- [TO DO]: Go through the entries below. Copy out every line that contains "uline".

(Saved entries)
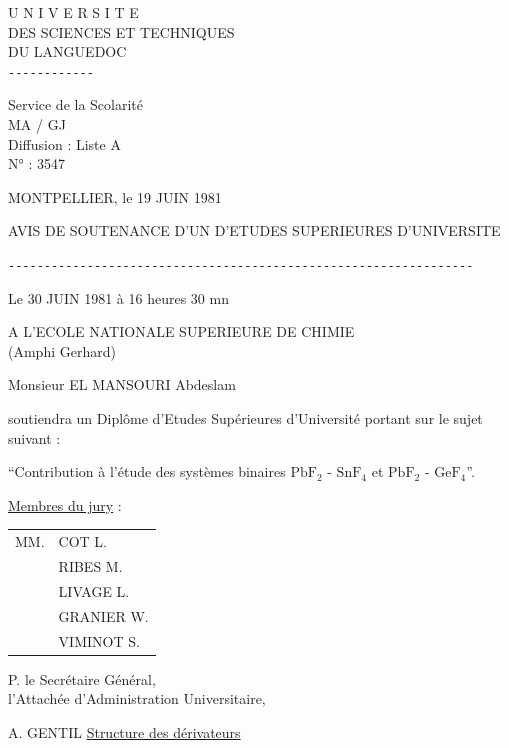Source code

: \begin{center}
U N I V E R S I T E\\
DES SCIENCES ET TECHNIQUES\\
DU LANGUEDOC\\
\texttt{-{}-{}-{}-{}-{}-{}-{}-{}-{}-{}-{}-{}}

Service de la Scolarité\\
MA / GJ\\
Diffusion : Liste A\\
N° : 3547
\end{center}

MONTPELLIER, le 19 JUIN 1981

AVIS DE SOUTENANCE D'UN  D'ETUDES SUPERIEURES D'UNIVERSITE

\texttt{-{}-{}-{}-{}-{}-{}-{}-{}-{}-{}-{}-{}-{}-{}-{}-{}-{}-{}-{}-{}-{}-{}-{}-{}-{}-{}-{}-{}-{}-{}-{}-{}-{}-{}-{}-{}-{}-{}-{}-{}-{}-{}-{}-{}-{}-{}-{}-{}-{}-{}-{}-{}-{}-{}-{}-{}-{}-{}-{}-{}-{}-{}-{}-{}-{}}

Le 30 JUIN 1981 à 16 heures 30 mn

A L'ECOLE NATIONALE SUPERIEURE DE CHIMIE\\
(Amphi Gerhard)

Monsieur EL MANSOURI Abdeslam

soutiendra un Diplôme d'Etudes Supérieures d'Université portant sur le sujet suivant :

``Contribution à l'étude des systèmes binaires $\mathrm{PbF}_2$ - $\mathrm{SnF}_4$ et $\mathrm{PbF}_2$ - $\mathrm{GeF}_4$''.

\uline{Membres du jury} :
\begin{tabular}{ll}
MM.&COT L.\\
&RIBES M.\\
&LIVAGE L.\\
&GRANIER W.\\
&VIMINOT S.
\end{tabular}

P. le Secrétaire Général,\\
l'Attachée d'Administration Universitaire,

A. GENTIL
\uline{Structure des dérivateurs}

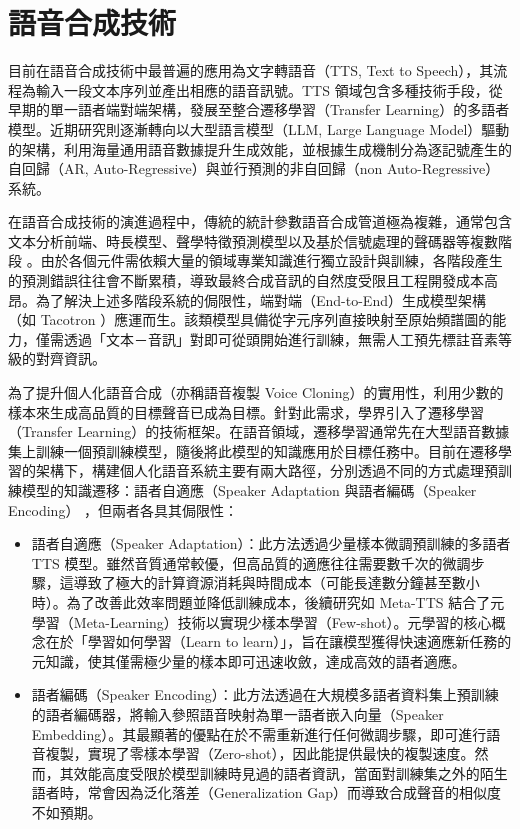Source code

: \section{語音合成技術}
目前在語音合成技術中最普遍的應用為文字轉語音（TTS, Text to Speech），其流程為輸入一段文本序列並產出相應的語音訊號。TTS 領域包含多種技術手段，從早期的單一語者端對端架構，發展至整合遷移學習（Transfer Learning）的多語者模型。近期研究則逐漸轉向以大型語言模型（LLM, Large Language Model）驅動的架構，利用海量通用語音數據提升生成效能，並根據生成機制分為逐記號產生的自回歸（AR, Auto-Regressive）與並行預測的非自回歸（non Auto-Regressive）系統。

在語音合成技術的演進過程中，傳統的統計參數語音合成管道極為複雜，通常包含文本分析前端、時長模型、聲學特徵預測模型以及基於信號處理的聲碼器等複數階段 \cite{zen2016fast}。由於各個元件需依賴大量的領域專業知識進行獨立設計與訓練，各階段產生的預測錯誤往往會不斷累積，導致最終合成音訊的自然度受限且工程開發成本高昂。為了解決上述多階段系統的侷限性，端對端（End-to-End）生成模型架構（如 Tacotron \cite{wang2017tacotron}）應運而生。該類模型具備從字元序列直接映射至原始頻譜圖的能力，僅需透過「文本－音訊」對即可從頭開始進行訓練，無需人工預先標註音素等級的對齊資訊。

為了提升個人化語音合成（亦稱語音複製 Voice Cloning）的實用性，利用少數的樣本來生成高品質的目標聲音已成為目標。針對此需求，學界引入了遷移學習（Transfer Learning）的技術框架。在語音領域，遷移學習通常先在大型語音數據集上訓練一個預訓練模型，隨後將此模型的知識應用於目標任務中。目前在遷移學習的架構下，構建個人化語音系統主要有兩大路徑，分別透過不同的方式處理預訓練模型的知識遷移：語者自適應（Speaker Adaptation{\color{red} \cite{chen2021adaspeech, huang2022metatts}} 與語者編碼（Speaker Encoding）{\color{red} \cite{casanova2024xtts, chen2024f5tts, leng2024fishspeech, zhou2025indextts2}}，但兩者各具其侷限性：

\begin{itemize}
    \item 語者自適應（Speaker Adaptation）：此方法透過少量樣本微調預訓練的多語者 TTS 模型。雖然音質通常較優，但高品質的適應往往需要數千次的微調步驟，這導致了極大的計算資源消耗與時間成本（可能長達數分鐘甚至數小時）。為了改善此效率問題並降低訓練成本，後續研究如 Meta-TTS \cite{huang2022metatts} 結合了元學習（Meta-Learning）技術以實現少樣本學習（Few-shot）。元學習的核心概念在於「學習如何學習（Learn to learn）」，旨在讓模型獲得快速適應新任務的元知識，使其僅需極少量的樣本即可迅速收斂，達成高效的語者適應。
    \item 語者編碼（Speaker Encoding）：{\color{red}此方法透過在大規模多語者資料集上預訓練的語者編碼器，將輸入參照語音映射為單一語者嵌入向量（Speaker Embedding）}。其最顯著的優點在於不需重新進行任何微調步驟，即可進行語音複製，實現了零樣本學習（Zero-shot），因此能提供最快的複製速度。然而，其效能高度受限於模型訓練時見過的語者資訊，當面對訓練集之外的陌生語者時，常會因為泛化落差（Generalization Gap）而導致合成聲音的相似度不如預期。
\end{itemize}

- [PROBLEM SOLUTION]:
\uline{Membres du jury} :
\uline{Structure des dérivateurs}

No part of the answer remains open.